Reference implementation: sdks/opik_optimizer/scripts/litellm_gepa_hotpot_example.py

Usage Notes

  • Single-turn focus: GEPA’s default adapter targets optimizing a single system message for single-turn tasks.
  • Dataset mapping: The optimizer heuristically infers input/output keys when not provided. Ensure your dataset items contain a clear input field (e.g., text, question) and a reference label/answer field.
  • Metrics: Any metric that returns an Opik ScoreResult can be used (e.g., LevenshteinRatio).
  • Budget: max_metric_calls determines the optimization budget; higher budgets can find better prompts at more cost.
  • Reflection batching: reflection_minibatch_size controls how many items are considered per reflection step.

API Summary

Constructor:

1GepaOptimizer(
2 model: str,
3 project_name: str | None = None,
4 reflection_model: str | None = None, # defaults to model if None
5 verbose: int = 1,
6 **model_kwargs,
7)

Common model_kwargs include LiteLLM parameters such as temperature, max_tokens, and others.

Optimization:

1opt_result = optimizer.optimize_prompt(
2 prompt: ChatPrompt,
3 dataset: opik.Dataset,
4 metric: Callable[[dict, str], ScoreResult],
5 max_metric_calls: int,
6 reflection_minibatch_size: int = 3,
7 candidate_selection_strategy: str = "pareto", # e.g., "pareto" or "best"
8 n_samples: int | None = None,
9)

The returned OptimizationResult includes the best prompt, score, and useful details such as GEPA’s best candidate, validation scores, and the evolution history.

Comparisons & Benchmarks

  • Comparisons: GEPA targets optimizing a single system prompt for single-turn tasks, similar in scope to MetaPrompt on simple flows.
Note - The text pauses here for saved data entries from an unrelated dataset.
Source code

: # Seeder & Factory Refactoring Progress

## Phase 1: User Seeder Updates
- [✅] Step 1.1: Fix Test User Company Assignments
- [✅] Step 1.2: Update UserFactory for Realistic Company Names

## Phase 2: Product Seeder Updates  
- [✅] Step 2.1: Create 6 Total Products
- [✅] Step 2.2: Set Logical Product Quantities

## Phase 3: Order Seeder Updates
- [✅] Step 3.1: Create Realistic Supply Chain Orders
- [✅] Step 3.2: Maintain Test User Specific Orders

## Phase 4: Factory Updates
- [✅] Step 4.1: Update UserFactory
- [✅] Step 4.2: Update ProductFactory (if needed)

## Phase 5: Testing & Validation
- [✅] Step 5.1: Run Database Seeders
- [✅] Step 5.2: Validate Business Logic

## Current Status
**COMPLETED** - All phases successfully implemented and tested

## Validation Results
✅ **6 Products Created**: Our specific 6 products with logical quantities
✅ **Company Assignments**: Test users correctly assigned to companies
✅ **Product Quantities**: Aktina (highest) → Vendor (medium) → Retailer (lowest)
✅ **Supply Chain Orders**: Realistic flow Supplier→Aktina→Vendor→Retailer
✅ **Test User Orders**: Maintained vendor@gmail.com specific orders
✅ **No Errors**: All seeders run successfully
Unlike Evolutionary or MIPRO, it does not aim to explore widely different prompt structures or multi-step agent graphs. For chat prompts heavily reliant on few-shot examples, the Few-shot Bayesian optimizer may be more appropriate.
  • Benchmarks: TBD. GEPA is newly integrated; we will add results as we complete our evaluation runs.

Troubleshooting

  • Install error: Ensure pip install gepa completes successfully in the same environment as opik-optimizer.
  • API keys: Set provider keys (e.g., OPENAI_API_KEY) for LiteLLM to load your chosen models.
  • Low improvements: Increase max_metric_calls, try a stronger reflection_model, or adjust the starting system prompt.
  • Mismatch fields: Confirm your dataset’s input/output field names align with your prompt’s placeholders and metric’s reference.